Which lines hold the word "local"? Copy each of them from the material.

══════════════════════════════

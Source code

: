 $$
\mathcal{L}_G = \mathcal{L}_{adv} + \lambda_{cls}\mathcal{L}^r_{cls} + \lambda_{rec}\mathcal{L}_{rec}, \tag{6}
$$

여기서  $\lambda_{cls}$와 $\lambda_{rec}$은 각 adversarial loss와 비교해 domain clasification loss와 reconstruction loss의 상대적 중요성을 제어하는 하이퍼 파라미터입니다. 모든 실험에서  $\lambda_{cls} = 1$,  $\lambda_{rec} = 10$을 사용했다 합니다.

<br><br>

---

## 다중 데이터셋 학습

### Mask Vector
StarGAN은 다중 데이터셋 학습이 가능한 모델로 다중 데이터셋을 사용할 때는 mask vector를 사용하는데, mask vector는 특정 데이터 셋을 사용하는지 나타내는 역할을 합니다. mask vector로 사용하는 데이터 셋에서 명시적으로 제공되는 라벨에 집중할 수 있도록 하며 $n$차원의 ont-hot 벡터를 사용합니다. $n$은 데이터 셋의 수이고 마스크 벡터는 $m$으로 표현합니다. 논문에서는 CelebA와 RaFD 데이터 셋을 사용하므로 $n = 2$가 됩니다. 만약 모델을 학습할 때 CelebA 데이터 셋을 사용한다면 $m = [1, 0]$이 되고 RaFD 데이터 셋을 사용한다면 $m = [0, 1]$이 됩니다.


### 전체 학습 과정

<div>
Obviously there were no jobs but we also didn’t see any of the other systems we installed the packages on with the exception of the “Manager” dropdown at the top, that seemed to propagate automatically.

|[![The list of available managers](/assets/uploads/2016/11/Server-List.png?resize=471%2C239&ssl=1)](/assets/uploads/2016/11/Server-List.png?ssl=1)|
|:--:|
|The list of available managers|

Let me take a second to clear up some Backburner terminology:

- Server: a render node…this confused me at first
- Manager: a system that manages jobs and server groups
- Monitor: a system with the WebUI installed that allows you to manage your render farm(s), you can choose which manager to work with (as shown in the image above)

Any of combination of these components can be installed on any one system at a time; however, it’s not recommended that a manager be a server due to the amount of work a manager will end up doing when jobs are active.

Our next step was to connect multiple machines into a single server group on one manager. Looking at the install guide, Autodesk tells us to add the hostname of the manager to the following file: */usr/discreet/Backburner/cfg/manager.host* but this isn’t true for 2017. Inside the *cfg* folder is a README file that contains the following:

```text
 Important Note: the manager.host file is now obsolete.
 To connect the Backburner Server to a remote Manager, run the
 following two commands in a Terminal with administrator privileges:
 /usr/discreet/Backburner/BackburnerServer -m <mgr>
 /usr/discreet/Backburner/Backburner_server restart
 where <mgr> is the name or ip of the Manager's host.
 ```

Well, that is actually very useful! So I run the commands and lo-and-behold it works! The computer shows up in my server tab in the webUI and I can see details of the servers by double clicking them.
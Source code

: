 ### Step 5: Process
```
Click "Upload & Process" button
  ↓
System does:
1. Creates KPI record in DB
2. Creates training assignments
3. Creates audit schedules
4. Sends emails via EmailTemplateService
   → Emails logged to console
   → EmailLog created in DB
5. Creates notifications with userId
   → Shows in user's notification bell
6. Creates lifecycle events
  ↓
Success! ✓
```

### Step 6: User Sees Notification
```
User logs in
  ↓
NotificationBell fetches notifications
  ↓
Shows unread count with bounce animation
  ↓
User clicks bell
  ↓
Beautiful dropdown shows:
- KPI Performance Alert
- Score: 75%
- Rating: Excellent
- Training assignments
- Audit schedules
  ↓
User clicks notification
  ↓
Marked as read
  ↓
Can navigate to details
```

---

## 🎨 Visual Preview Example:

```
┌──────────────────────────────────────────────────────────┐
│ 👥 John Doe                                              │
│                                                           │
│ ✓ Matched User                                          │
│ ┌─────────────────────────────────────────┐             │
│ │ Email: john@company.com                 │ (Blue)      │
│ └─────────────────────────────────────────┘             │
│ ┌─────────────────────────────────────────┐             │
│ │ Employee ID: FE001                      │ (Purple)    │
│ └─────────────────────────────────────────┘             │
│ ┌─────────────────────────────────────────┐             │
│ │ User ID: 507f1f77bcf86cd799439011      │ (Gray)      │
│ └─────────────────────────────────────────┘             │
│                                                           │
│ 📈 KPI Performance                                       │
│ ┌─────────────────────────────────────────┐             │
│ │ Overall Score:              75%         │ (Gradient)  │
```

══════════════════════════════

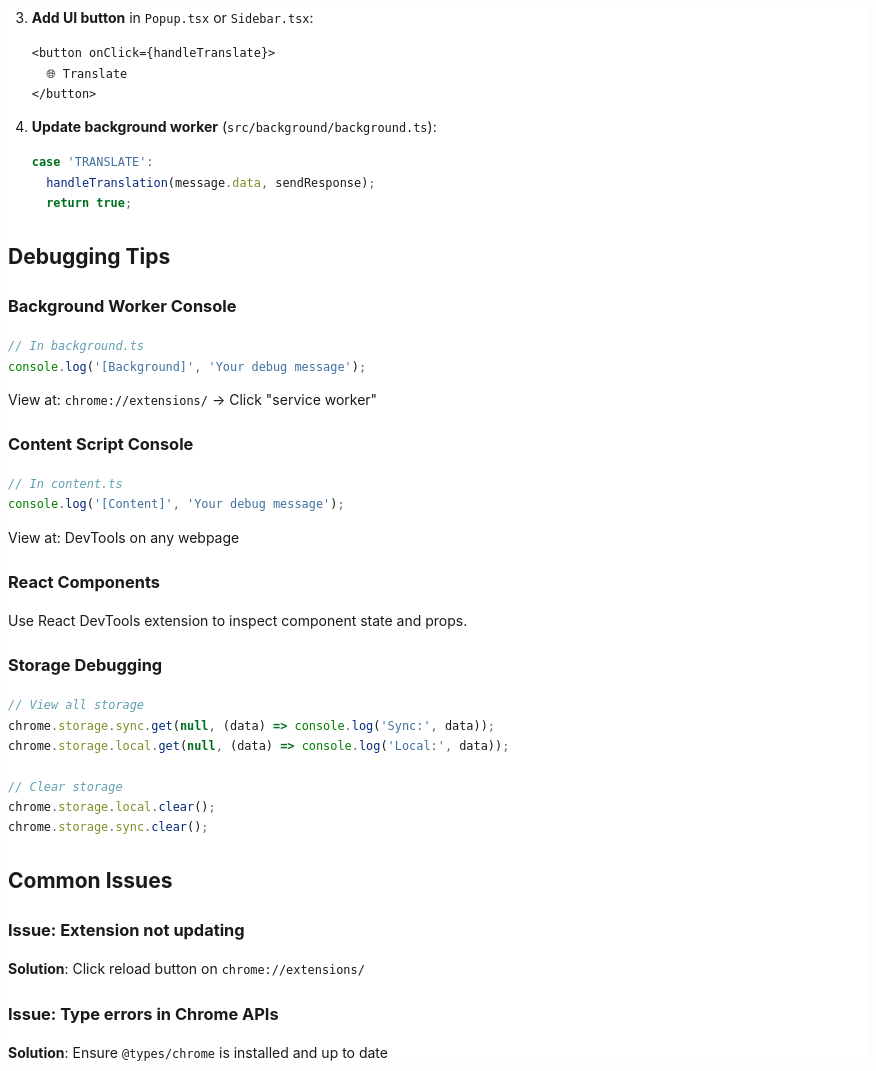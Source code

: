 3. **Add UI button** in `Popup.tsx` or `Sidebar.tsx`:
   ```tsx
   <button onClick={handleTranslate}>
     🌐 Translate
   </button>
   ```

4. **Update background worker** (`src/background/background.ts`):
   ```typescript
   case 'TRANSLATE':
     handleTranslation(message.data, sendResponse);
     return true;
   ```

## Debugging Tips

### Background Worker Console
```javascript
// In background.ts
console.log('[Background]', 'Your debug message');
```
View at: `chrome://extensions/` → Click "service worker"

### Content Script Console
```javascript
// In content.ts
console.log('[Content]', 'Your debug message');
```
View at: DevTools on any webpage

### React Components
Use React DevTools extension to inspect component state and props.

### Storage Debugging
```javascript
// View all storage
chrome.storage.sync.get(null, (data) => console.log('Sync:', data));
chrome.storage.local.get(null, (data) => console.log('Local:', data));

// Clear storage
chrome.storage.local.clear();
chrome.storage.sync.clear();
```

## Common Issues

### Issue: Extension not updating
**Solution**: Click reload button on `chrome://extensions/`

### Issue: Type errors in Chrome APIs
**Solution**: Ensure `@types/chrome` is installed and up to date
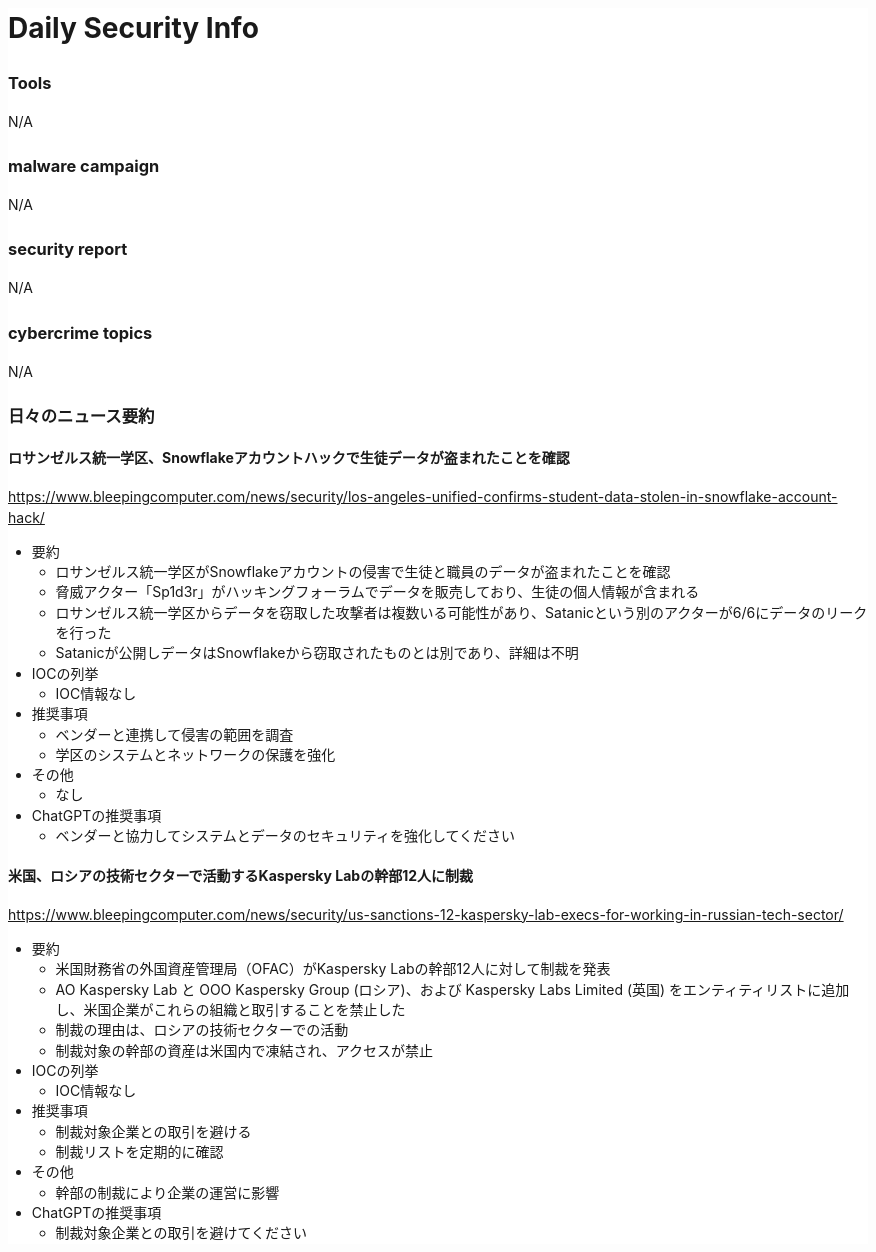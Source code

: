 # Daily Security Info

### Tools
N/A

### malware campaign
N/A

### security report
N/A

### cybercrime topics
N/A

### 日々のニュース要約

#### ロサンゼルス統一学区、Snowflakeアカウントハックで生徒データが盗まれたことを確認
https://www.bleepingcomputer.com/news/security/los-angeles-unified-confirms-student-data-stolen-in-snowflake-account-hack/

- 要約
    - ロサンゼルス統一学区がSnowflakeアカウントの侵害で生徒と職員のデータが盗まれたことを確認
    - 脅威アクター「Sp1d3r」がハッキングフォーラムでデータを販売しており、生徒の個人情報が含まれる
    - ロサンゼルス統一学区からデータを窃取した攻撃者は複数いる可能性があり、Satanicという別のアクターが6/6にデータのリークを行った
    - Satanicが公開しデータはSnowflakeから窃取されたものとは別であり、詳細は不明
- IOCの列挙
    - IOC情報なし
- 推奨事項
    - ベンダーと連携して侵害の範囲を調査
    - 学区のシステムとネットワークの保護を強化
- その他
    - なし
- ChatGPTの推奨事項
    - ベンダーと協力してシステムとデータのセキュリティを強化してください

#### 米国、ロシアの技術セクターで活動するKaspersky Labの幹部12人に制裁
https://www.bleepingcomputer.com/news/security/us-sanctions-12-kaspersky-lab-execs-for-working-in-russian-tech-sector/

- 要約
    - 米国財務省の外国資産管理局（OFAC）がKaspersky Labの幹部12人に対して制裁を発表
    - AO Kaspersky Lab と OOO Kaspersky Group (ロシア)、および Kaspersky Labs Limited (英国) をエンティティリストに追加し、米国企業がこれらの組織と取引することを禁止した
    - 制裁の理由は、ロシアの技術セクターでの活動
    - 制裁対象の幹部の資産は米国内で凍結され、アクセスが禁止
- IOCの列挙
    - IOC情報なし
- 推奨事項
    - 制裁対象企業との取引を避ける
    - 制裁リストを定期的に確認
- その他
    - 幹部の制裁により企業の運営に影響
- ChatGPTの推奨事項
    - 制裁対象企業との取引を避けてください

══════════════════════════════

Task result:
chrome.storage.local.get(null, (data) => console.log('Local:', data));
chrome.storage.local.clear();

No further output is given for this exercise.